#BEDM14: Mind = Blown.

At the moment, I’m reading A Short History of Nearly Everything by Bill Bryson. For those of you that haven’t read it, it’s a bit like a long episode of QI, just without the jokes.

I’m twelve per cent through and so far the universe has been created and we’ve identified the location, mass and density of the Earth. We’re now looking into exactly how it’s made up.

It really is fascinating, but there is a lot of stuff I just can’t get my head round. For instance, the ‘Big Bang’. All the molecules that have ever existed – which is basically, everything around us all… never used to exist.

There was one tiny, tiny point which became the creation of the universe and then expanded out and out to become what we inhabit today (We haven’t got to the concept of time yet, I’m sure if and when we do, I’ll discover there is no such thing as ‘today’).

That’s mental.

But whether you subscribe to the Big Bang theory or not, what’s even more amazing is that all this stuff around us, the laptop that I’m writing on, the chair that I’m sitting on, the clock on the wall – it all came from somewhere.

The universe is amazing, but the stuff that we’ve filled it with is incredible.

Today’s prompt was: The first thing about the internet that blew your mind – for me, the internet’s very existence blows my mind. What an incredible achievement, all that data out there just ready to be explored, speeding around the world at infinitesimal speeds (or below average broadband speeds if you happen to be on BT and living in Swindon).

The fact that we as a species can create something like this is amazing. The other day, I wrote a blog post, and a short while later, somebody in Norway read it. I’ve had readers from all over the world.

I can log on to the internet and connect with somebody, with anybody, from a completely different part of the world. This didn’t already exist, there was no blueprint for it. The internet is a human invention, the result of centuries of discovery and investigation and asking why.

It is one of our greatest achievements, a testament to what the human race has become.

I’d like to talk about the wonders of the internet even more, but I’ve found a Tumblr of cats that look like celebrities.

Prompt: The first thing about the internet that blew your mind

No Copyright Infringement Intended

While I was writing my last blog post I was trying to remember the very first thing that I wrote.

I will apologise once again for bringing up JK Rowling, but my first piece of fiction (that I can remember) was very similar to Harry Potter and the Philosopher’s Stone.

I was in Year 4 of school and our teacher Mrs McAteer was arranging a class assembly. I can’t recall if there was a theme, or if it was just a loosely-connected series of skits, but I seem to remember that we were all asked to get into groups and write something that we could then act out.
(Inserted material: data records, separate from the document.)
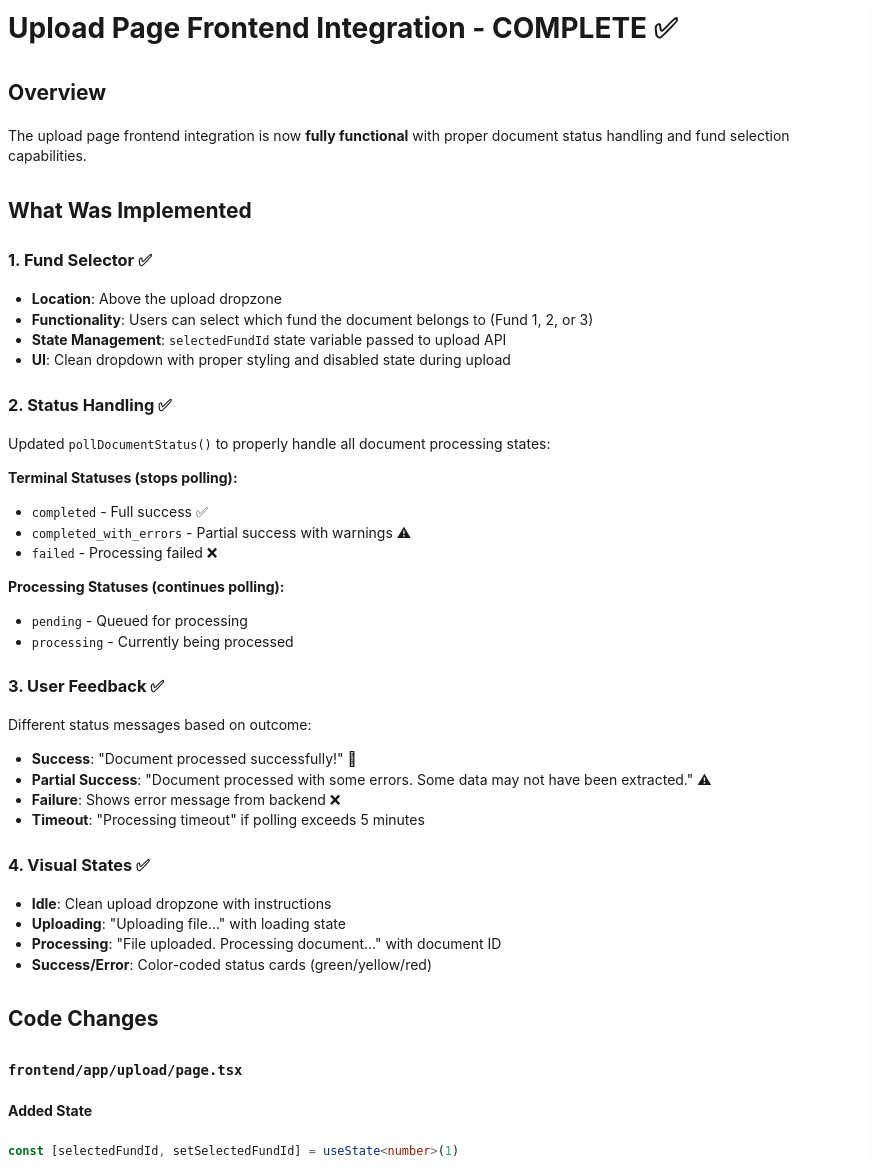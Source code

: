 # Upload Page Frontend Integration - COMPLETE ✅

## Overview
The upload page frontend integration is now **fully functional** with proper document status handling and fund selection capabilities.

## What Was Implemented

### 1. Fund Selector ✅
- **Location**: Above the upload dropzone
- **Functionality**: Users can select which fund the document belongs to (Fund 1, 2, or 3)
- **State Management**: `selectedFundId` state variable passed to upload API
- **UI**: Clean dropdown with proper styling and disabled state during upload

### 2. Status Handling ✅
Updated `pollDocumentStatus()` to properly handle all document processing states:

**Terminal Statuses (stops polling):**
- `completed` - Full success ✅
- `completed_with_errors` - Partial success with warnings ⚠️
- `failed` - Processing failed ❌

**Processing Statuses (continues polling):**
- `pending` - Queued for processing
- `processing` - Currently being processed

### 3. User Feedback ✅
Different status messages based on outcome:
- **Success**: "Document processed successfully!" 🎉
- **Partial Success**: "Document processed with some errors. Some data may not have been extracted." ⚠️
- **Failure**: Shows error message from backend ❌
- **Timeout**: "Processing timeout" if polling exceeds 5 minutes

### 4. Visual States ✅
- **Idle**: Clean upload dropzone with instructions
- **Uploading**: "Uploading file..." with loading state
- **Processing**: "File uploaded. Processing document..." with document ID
- **Success/Error**: Color-coded status cards (green/yellow/red)

## Code Changes

### `frontend/app/upload/page.tsx`

#### Added State
```typescript
const [selectedFundId, setSelectedFundId] = useState<number>(1)
```
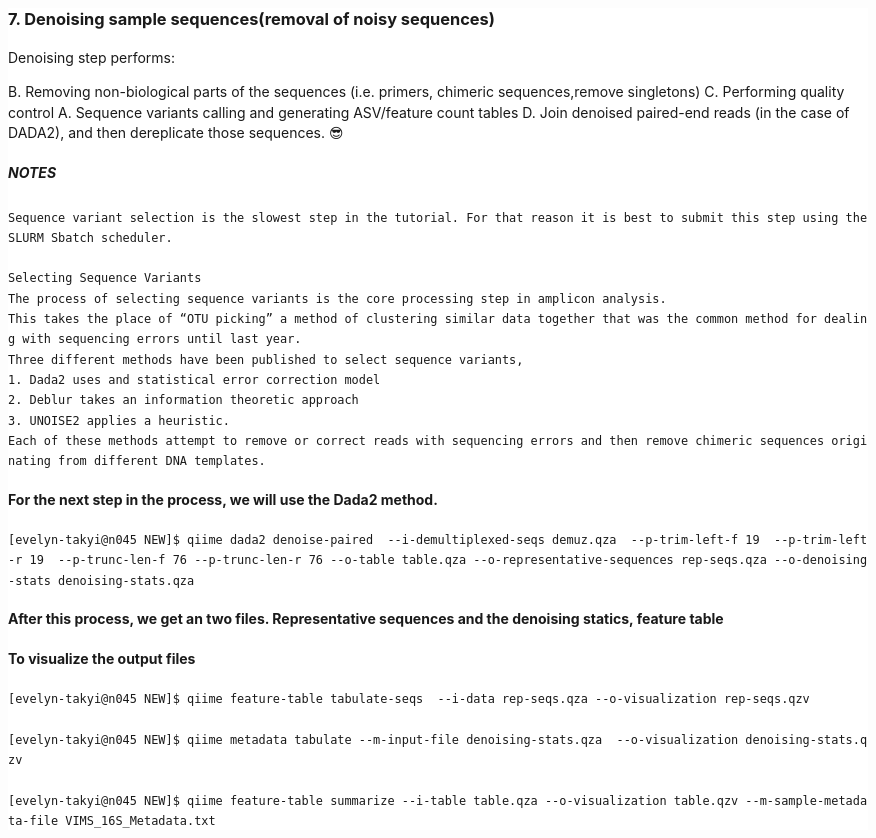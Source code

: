 

### 7.  Denoising sample sequences(removal of noisy sequences)
Denoising step performs:

B. Removing non-biological parts of the sequences (i.e. primers, chimeric sequences,remove singletons)
C. Performing quality control
A. Sequence variants calling and generating ASV/feature count tables
D. Join denoised paired-end reads (in the case of DADA2), and then dereplicate those sequences. 😎


##### NOTES
```
Sequence variant selection is the slowest step in the tutorial. For that reason it is best to submit this step using the SLURM Sbatch scheduler.

Selecting Sequence Variants
The process of selecting sequence variants is the core processing step in amplicon analysis. 
This takes the place of “OTU picking” a method of clustering similar data together that was the common method for dealing with sequencing errors until last year. 
Three different methods have been published to select sequence variants, 
1. Dada2 uses and statistical error correction model 
2. Deblur takes an information theoretic approach
3. UNOISE2 applies a heuristic. 
Each of these methods attempt to remove or correct reads with sequencing errors and then remove chimeric sequences originating from different DNA templates. 

```
#### For the next step in the process, we will use the Dada2 method. 

```
[evelyn-takyi@n045 NEW]$ qiime dada2 denoise-paired  --i-demultiplexed-seqs demuz.qza  --p-trim-left-f 19  --p-trim-left-r 19  --p-trunc-len-f 76 --p-trunc-len-r 76 --o-table table.qza --o-representative-sequences rep-seqs.qza --o-denoising-stats denoising-stats.qza
```
#### After this process, we get an two files. Representative sequences and the denoising statics, feature table
#### To visualize the output files
```
[evelyn-takyi@n045 NEW]$ qiime feature-table tabulate-seqs  --i-data rep-seqs.qza --o-visualization rep-seqs.qzv

[evelyn-takyi@n045 NEW]$ qiime metadata tabulate --m-input-file denoising-stats.qza  --o-visualization denoising-stats.qzv

[evelyn-takyi@n045 NEW]$ qiime feature-table summarize --i-table table.qza --o-visualization table.qzv --m-sample-metadata-file VIMS_16S_Metadata.txt

```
We had a small green triangle, some sort of stone – green onyx or something, the type of ‘gemstone’ that one might acquire for twenty pence in a museum gift shop – as our inspiration. I can’t remember now if we were given it, selected it, or indeed if we got it from a tacky museum gift shop.

I was grouped with three friends of mine, Gary, Christian and Simon, and we came up with a story about four student wizards. We were to play a character each and we wrote the piece together, writing our own dialogue, while I naturally wrote the connecting prose – although a play, it wasn’t written in script form.

I was ‘Stupid Smee’ a dim-witted, simple fellow, Christian was ‘Jungle Jack’ a fairly average student who was actually a bad guy, Gary was ‘Scorpina Scorpion’ a foreign exchange student  and Simon was… ‘Magic Martin’

The stone – acting almost like a portkey – magically transported us across to a jungle, similar to the Forbidden Forest, where we had to fight a Voldemort-like dark wizard who wanted the stone to help him live forever, much like the Philosopher’s Stone.

In Smee we had Neville Longbottom, Scorpina was our Ron Weasley, Martin was our version of Hermione and Jack would have been the equivalent of Malfoy.

We were Harry Potter without Harry Potter.

Thinking back, I found myself amused by just how much like Harry Potter my untitled first project was…. And then I remembered, I was in Year 4 in 1995 – two years before Harry Potter and the Philosopher’s Stone was published.

I now can’t help wondering if JK Rowling ever visited a small primary school in Swindon, and watched a group of eight year olds pissing about in a school assembly.